Why are business associations consistently more effective than groups like environmental organizations (besides the fact that it is easier for smaller number of interested parties to act)? Because monetary effects (e.g. costs to business) are easily quantified and related to by all, businesses and the public, especially by the consumers that we have become. Environment or health concerns can subjectively matter more to people than a potential regulation does to a company (esp. to the middle class in the developed world who do not really have to worry about tangible basics like nutrition, shelter, or even internet connectivity) – but they are harder to quantify and thus think about.

The market has reached far into our lives, but it cannot accommodate many things – which are dutifuly left by the wayside. What does it mean that 'we have become consumers instead of citizens', the recent slogan of progressives? It is not just that we hold consuming more important in our mental world than political participation, but that we apply a consumer metric to everything we deal with. We consume healthcare, beauty of the environment, fresh air. But a ‘consumer’ is a market participant and a consumer metric is a monetary one. Thus, for instance, consumption in the domain of health can only describe services provided (which have market-set price) not the potential health benefits to the person (except through perversions like lost productivity). A consumer orientation equates value and price – which do align in goods that really are commodities, but do not and cannot in domains like health or nature. The old mantra "you can't put a price on X" today has the sad undertone that X will be simply ignored.
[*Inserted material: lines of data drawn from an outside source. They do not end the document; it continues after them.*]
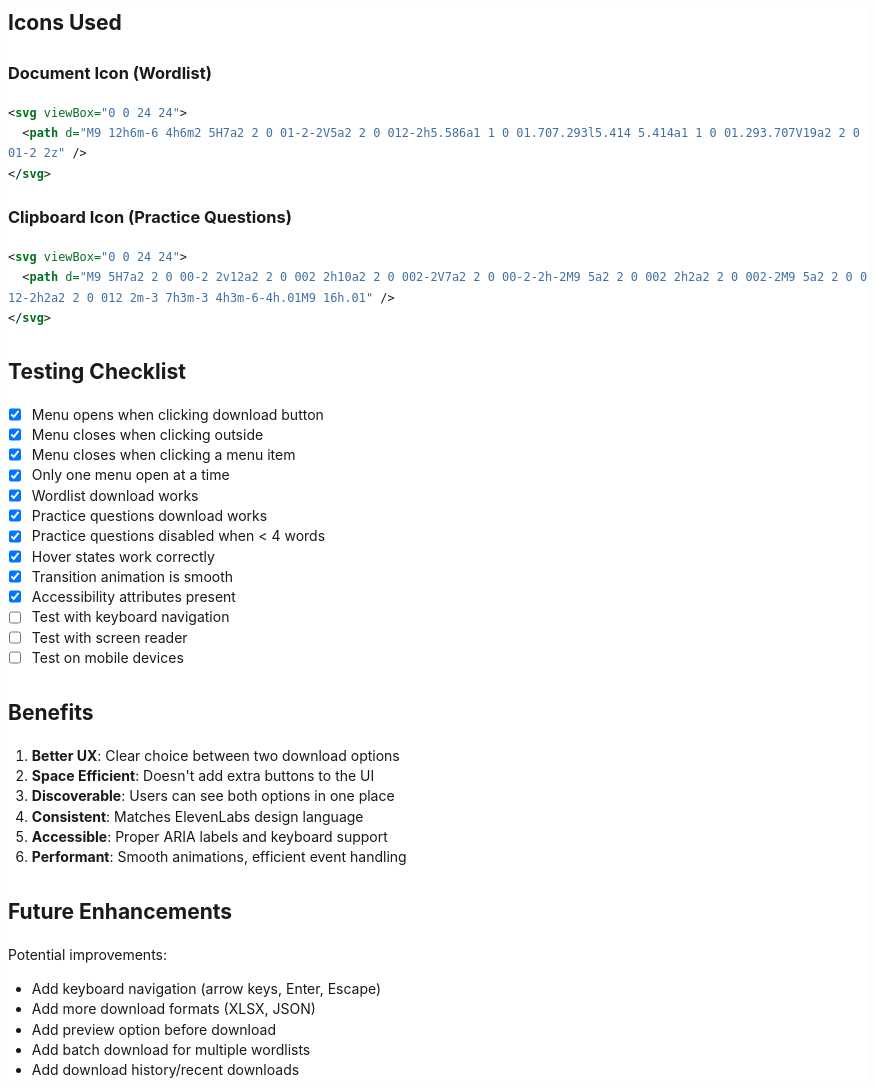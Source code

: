## Icons Used

### Document Icon (Wordlist)
```svg
<svg viewBox="0 0 24 24">
  <path d="M9 12h6m-6 4h6m2 5H7a2 2 0 01-2-2V5a2 2 0 012-2h5.586a1 1 0 01.707.293l5.414 5.414a1 1 0 01.293.707V19a2 2 0 01-2 2z" />
</svg>
```

### Clipboard Icon (Practice Questions)
```svg
<svg viewBox="0 0 24 24">
  <path d="M9 5H7a2 2 0 00-2 2v12a2 2 0 002 2h10a2 2 0 002-2V7a2 2 0 00-2-2h-2M9 5a2 2 0 002 2h2a2 2 0 002-2M9 5a2 2 0 012-2h2a2 2 0 012 2m-3 7h3m-3 4h3m-6-4h.01M9 16h.01" />
</svg>
```

## Testing Checklist

- [x] Menu opens when clicking download button
- [x] Menu closes when clicking outside
- [x] Menu closes when clicking a menu item
- [x] Only one menu open at a time
- [x] Wordlist download works
- [x] Practice questions download works
- [x] Practice questions disabled when < 4 words
- [x] Hover states work correctly
- [x] Transition animation is smooth
- [x] Accessibility attributes present
- [ ] Test with keyboard navigation
- [ ] Test with screen reader
- [ ] Test on mobile devices

## Benefits

1. **Better UX**: Clear choice between two download options
2. **Space Efficient**: Doesn't add extra buttons to the UI
3. **Discoverable**: Users can see both options in one place
4. **Consistent**: Matches ElevenLabs design language
5. **Accessible**: Proper ARIA labels and keyboard support
6. **Performant**: Smooth animations, efficient event handling

## Future Enhancements

Potential improvements:
- Add keyboard navigation (arrow keys, Enter, Escape)
- Add more download formats (XLSX, JSON)
- Add preview option before download
- Add batch download for multiple wordlists
- Add download history/recent downloads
People naturally gravitate to heuristics. When Clooney's understudy questions his use of stereotyping in Up in the Air, he responds, "it's faster." Simplify, streamline -- we are powerless to argue against these commands (and where does their appeal come from? Exactly). Price offers just such a heuristic.

The climate crisis could be an excellent opportunity to drive this point to public consciousness, and demonstrate that universal commodification is a recipe for disaster. Unfortunately, the left has capitulated to business interests and has started to argue for emission regulation in market terms – in monetary comparisons of instituting and foregoing regulation now, instead of considering the true “costs” – loss of land and livelihood whose market valuation does not capture its true value.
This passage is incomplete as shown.